Par testament olographe du 26 septembre 2005, Madame [W] [I] avait institué ses deux filles légataires universelles.
Monsieur [Y] [X] est décédé le [Date décès 6] 2014 à [Localité 13], laissant pour lui succéder ses deux filles, Mesdames [U] et [O] [X].
Par testament olographe du 10 décembre 1990, il avait institué sa compagne, Madame [K] [V], légataire universelle. Aux termes de deux codicilles des 28 juillet et 5 septembre 2012, il avait également légué ses meubles et objets à Monsieur [Z] [M], sauf quelques pièces pouvant être choisies par Madame [K] [V].
Décision du 11 Septembre 2024
2ème chambre
N° RG 24/03448 – N° Portalis 352J-W-B7I-C4BTZ
Par jugement du 11 décembre 2018, le tribunal de grande instance de Paris a notamment ordonné l’ouverture des opérations de compte, liquidation, partage de la succession de Madame [W] [I] entre Mesdames [O] et [U] [X], ordonné l’ouverture des opérations de compte, liquidation et partage de la communauté ayant existé entre cette dernière et Monsieur [Y] [X] entre Mesdames [O] et [U] [X] et Madame [K] [V] et désigné Maître [L] [J] pour y procéder. Cette affaire a été enregistrée sous le RG N°15/08966.
Par arrêt du 19 mai 2021, la cour d’appel de Paris a confirmé les dispositions du jugement du 11 décembre 2018 et y ajoutant, dit que Maître [L] [J] procéderait aux opérations de comptes et liquidation de la succession de Monsieur [Y] [X] en vue de définir l’éventuelle indemnité de réduction due par Madame [K] [V] en application des dispositions des articles 922 et suivants du code civil.

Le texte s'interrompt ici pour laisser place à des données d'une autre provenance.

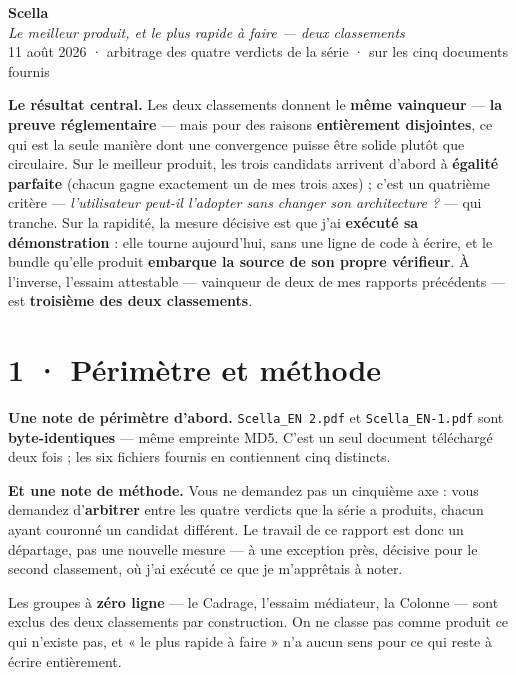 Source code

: \documentclass[10pt]{article}
\newcommand{\code}[1]{\texttt{\small #1}}
\begin{document}
\begin{center}
{\Huge\bfseries\color{navy} Scella}\\[4pt]
{\large\color{grey}\itshape Le meilleur produit, et le plus rapide à faire --- deux classements}\\[4pt]
{\small\color{grey} 11 août 2026 \; · \; arbitrage des quatre verdicts de la série \; · \; sur les cinq documents fournis}
\end{center}
\vspace{2pt}

\begin{these}
\textbf{Le résultat central.} Les deux classements donnent le \textbf{même vainqueur} --- \textbf{la
preuve réglementaire} --- mais pour des raisons \textbf{entièrement disjointes}, ce qui est la seule
manière dont une convergence puisse être solide plutôt que circulaire. Sur le meilleur produit, les
trois candidats arrivent d'abord à \textbf{égalité parfaite} (chacun gagne exactement un de mes trois
axes) ; c'est un quatrième critère --- \emph{l'utilisateur peut-il l'adopter sans changer son
architecture ?} --- qui tranche. Sur la rapidité, la mesure décisive est que j'ai
\textbf{exécuté sa démonstration} : elle tourne aujourd'hui, sans une ligne de code à écrire, et le
bundle qu'elle produit \textbf{embarque la source de son propre vérifieur}. À l'inverse, l'essaim
attestable --- vainqueur de deux de mes rapports précédents --- est \textbf{troisième des deux
classements}.
\end{these}

\section{1 · Périmètre et méthode}

\textbf{Une note de périmètre d'abord.} \code{Scella\_EN 2.pdf} et \code{Scella\_EN-1.pdf} sont
\textbf{byte-identiques} --- même empreinte MD5. C'est un seul document téléchargé deux fois ; les six
fichiers fournis en contiennent cinq distincts.

\textbf{Et une note de méthode.} Vous ne demandez pas un cinquième axe : vous demandez d'\textbf{arbitrer}
entre les quatre verdicts que la série a produits, chacun ayant couronné un candidat différent. Le
travail de ce rapport est donc un départage, pas une nouvelle mesure --- à une exception près, décisive
pour le second classement, où j'ai exécuté ce que je m'apprêtais à noter.

Les groupes à \textbf{zéro ligne} --- le Cadrage, l'essaim médiateur, la Colonne --- sont exclus des deux
classements par construction. On ne classe pas comme produit ce qui n'existe pas, et « le plus rapide à
faire » n'a aucun sens pour ce qui reste à écrire entièrement.
\end{document}
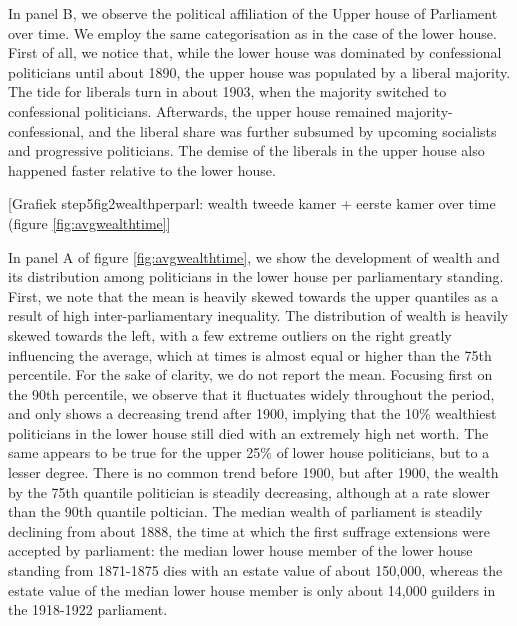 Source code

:     In panel B, we observe the political affiliation of the Upper house of Parliament over time. We employ the same categorisation as in the case of the lower house. First of all, we notice that, while the lower house was dominated by confessional politicians until about 1890, the upper house was populated by a liberal majority. The tide for liberals turn in about 1903, when the majority switched to confessional politicians. Afterwards, the upper house remained majority-confessional, and the liberal share was further subsumed by upcoming socialists and progressive politicians. The demise of the liberals in the upper house also happened faster relative to the lower house. 
    
\begin{center}    
    [Grafiek step5fig2wealthperparl: wealth tweede kamer + eerste kamer over time (figure \ref{fig:avgwealthtime}]
 \end{center}
 
    In panel A of figure \ref{fig:avgwealthtime}, we show the development of wealth and its distribution among politicians in the lower house per parliamentary standing. First, we note that the mean is heavily skewed towards the upper quantiles as a result of high inter-parliamentary inequality. The distribution of wealth is heavily skewed towards the left, with a few extreme outliers on the right greatly influencing the average, which at times is almost equal or higher than the 75th percentile. For the sake of clarity, we do not report the mean. Focusing first on the 90th percentile, we observe that it fluctuates widely throughout the period, and only shows a decreasing trend after 1900, implying that the 10\% wealthiest politicians in the lower house still died with an extremely high net worth. The same appears to be true for the upper 25\% of lower house politicians, but to a lesser degree. There is no common trend before 1900, but after 1900, the wealth by the 75th quantile politician is steadily decreasing, although at a rate slower than the 90th quantile poltician.  The median wealth of parliament is steadily declining from about 1888, the time at which the first suffrage extensions were accepted by parliament: the median lower house member of the lower house standing from 1871-1875 dies with an estate value of about 150,000, whereas the estate value of the median lower house member is only about 14,000 guilders in the 1918-1922 parliament.
    
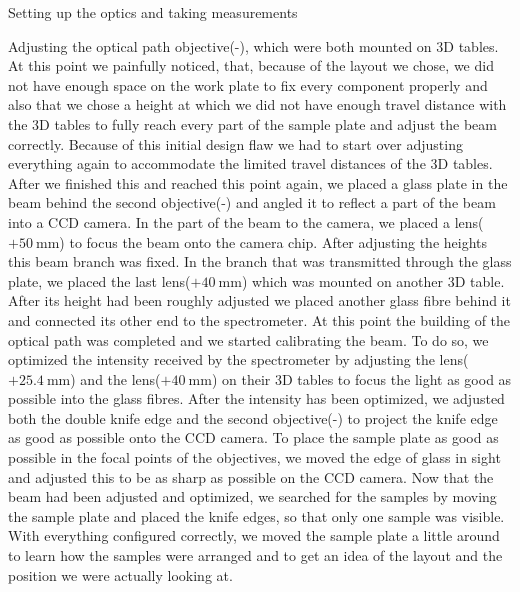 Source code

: \documentclass[pdftex, a4paper,11pt, twoside, UKenglish]{report}
\begin{document}
\begin{chapter}{Setting up the optics and taking measurements}
\begin{section}{Adjusting the optical path}
      objective(-), which were both mounted on 3D tables. At this point we
      painfully noticed, that, because of the layout we chose, we did not have
      enough space on the work plate to fix every component properly and also
      that we chose a height at which we did not have enough travel distance
      with the 3D tables to fully reach every part of the sample plate and
      adjust the beam correctly. Because of this initial design flaw we had to
      start over adjusting everything again to accommodate the limited
      travel distances of the 3D tables. \newline
      After we finished this and reached this point again, we placed a glass
      plate in the beam behind the second objective(-) and angled it to
      reflect a part of the beam into a CCD camera. In the part of the beam
      to the camera, we placed a lens($+\SI{50}{\milli\meter}$) to focus the
      beam onto the camera chip. After adjusting the heights this beam branch
      was fixed.\newline
      In the branch that was transmitted through the glass plate, we
      placed the last lens($+\SI{40}{\milli\meter}$) which was mounted on
      another 3D table. After its height had been roughly adjusted we placed
      another glass fibre behind it and connected its other end to the
      spectrometer. \newline
      At this point the building of the optical path was completed
      and we started calibrating the beam. To do so, we optimized the intensity
      received by the spectrometer by adjusting the
      lens($+\SI{25.4}{\milli\meter}$) and the lens($+\SI{40}{\milli\meter}$)
      on their 3D tables to focus the light as good as possible into the glass
      fibres. After the intensity has been optimized, we adjusted both the
      double knife edge and the second objective(-) to project the knife edge
      as good as possible onto the CCD camera. To place the sample plate as good
      as possible in the focal points of the objectives, we moved the edge of
      glass in sight and adjusted this to be as sharp as possible on the CCD
      camera. \newline
      Now that the beam had been adjusted and optimized, we searched for the
      samples by moving the sample plate and placed the knife edges, so that
      only one sample was visible. \newline
      With everything configured correctly, we moved the sample plate a little
      around to learn how the samples were arranged and to get an idea of the
      layout and the position we were actually looking at.
      \vfill
    \end{section}
    

\end{chapter}
\end{document}
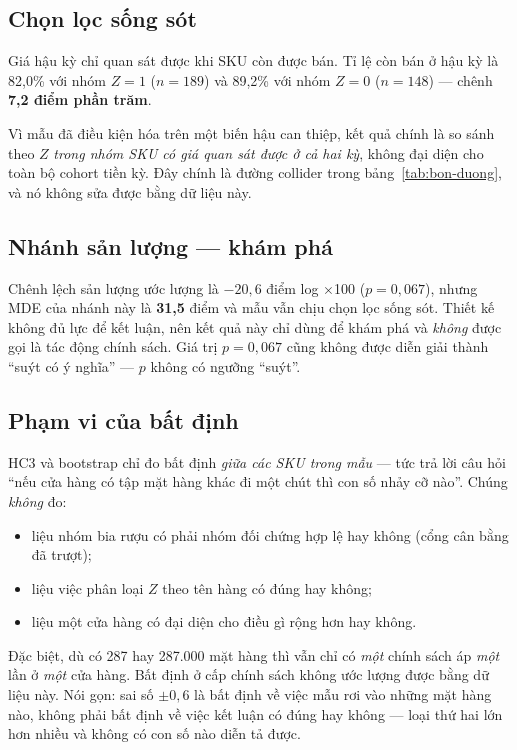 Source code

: \documentclass[11pt]{article}
\newcommand{\dvi}{điểm log $\times$100}
\begin{document}
\subsection{Chọn lọc sống sót}
\label{sec:song-sot}

Giá hậu kỳ chỉ quan sát được khi SKU còn được bán. Tỉ lệ còn bán ở hậu kỳ là 82,0\% với nhóm $Z=1$
($n = 189$) và 89,2\% với nhóm $Z=0$ ($n = 148$) --- chênh \textbf{7,2 điểm phần trăm}.

Vì mẫu đã điều kiện hóa trên một biến hậu can thiệp, kết quả chính là so sánh theo $Z$
\emph{trong nhóm SKU có giá quan sát được ở cả hai kỳ}, không đại diện cho toàn bộ cohort tiền kỳ.
Đây chính là đường collider trong bảng~\ref{tab:bon-duong}, và nó không sửa được bằng dữ liệu này.

\subsection{Nhánh sản lượng --- khám phá}

Chênh lệch sản lượng ước lượng là $-20{,}6$ \dvi{} ($p = 0{,}067$), nhưng MDE của nhánh này là
\textbf{31,5} điểm và mẫu vẫn chịu chọn lọc sống sót. Thiết kế không đủ lực để kết luận, nên kết
quả này chỉ dùng để khám phá và \emph{không} được gọi là tác động chính sách. Giá trị $p = 0{,}067$
cũng không được diễn giải thành ``suýt có ý nghĩa'' --- $p$ không có ngưỡng ``suýt''.

\subsection{Phạm vi của bất định}

HC3 và bootstrap chỉ đo bất định \emph{giữa các SKU trong mẫu} --- tức trả lời câu hỏi ``nếu cửa
hàng có tập mặt hàng khác đi một chút thì con số nhảy cỡ nào''. Chúng \emph{không} đo:

\begin{itemize}
  \item liệu nhóm bia rượu có phải nhóm đối chứng hợp lệ hay không (cổng cân bằng đã trượt);
  \item liệu việc phân loại $Z$ theo tên hàng có đúng hay không;
  \item liệu một cửa hàng có đại diện cho điều gì rộng hơn hay không.
\end{itemize}

Đặc biệt, dù có 287 hay 287.000 mặt hàng thì vẫn chỉ có \emph{một} chính sách áp \emph{một} lần ở
\emph{một} cửa hàng. Bất định ở cấp chính sách không ước lượng được bằng dữ liệu này. Nói gọn: sai
số $\pm 0{,}6$ là bất định về việc mẫu rơi vào những mặt hàng nào, không phải bất định về việc kết
luận có đúng hay không --- loại thứ hai lớn hơn nhiều và không có con số nào diễn tả được.
\end{document}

Par ordonnance du 15 décembre 2021, le juge commis a autorisé les parties à saisir le tribunal par voie de conclusions d’une demande tendant à déclarer prescrit le legs consenti à Madame [K] [V] par Monsieur [Y] [X].
Par ordonnance du 8 février 2023, le juge de la mise en état a déclaré irrecevable comme excédant ses pouvoirs la demande de Madame [O] [X] de déclarer prescrite la demande de délivrance de legs de Madame [K] [V], l’instance ayant été introduite avant l’entrée en vigueur du décret n°2019-1333, lequel permet au juge de la mise en état de statuer sur les fins de non-recevoir, ce qui a conduit Madame [O] [X] à saisir au fond le tribunal de cette demande. L’audience de plaidoiries a été fixée au 5 septembre 2024.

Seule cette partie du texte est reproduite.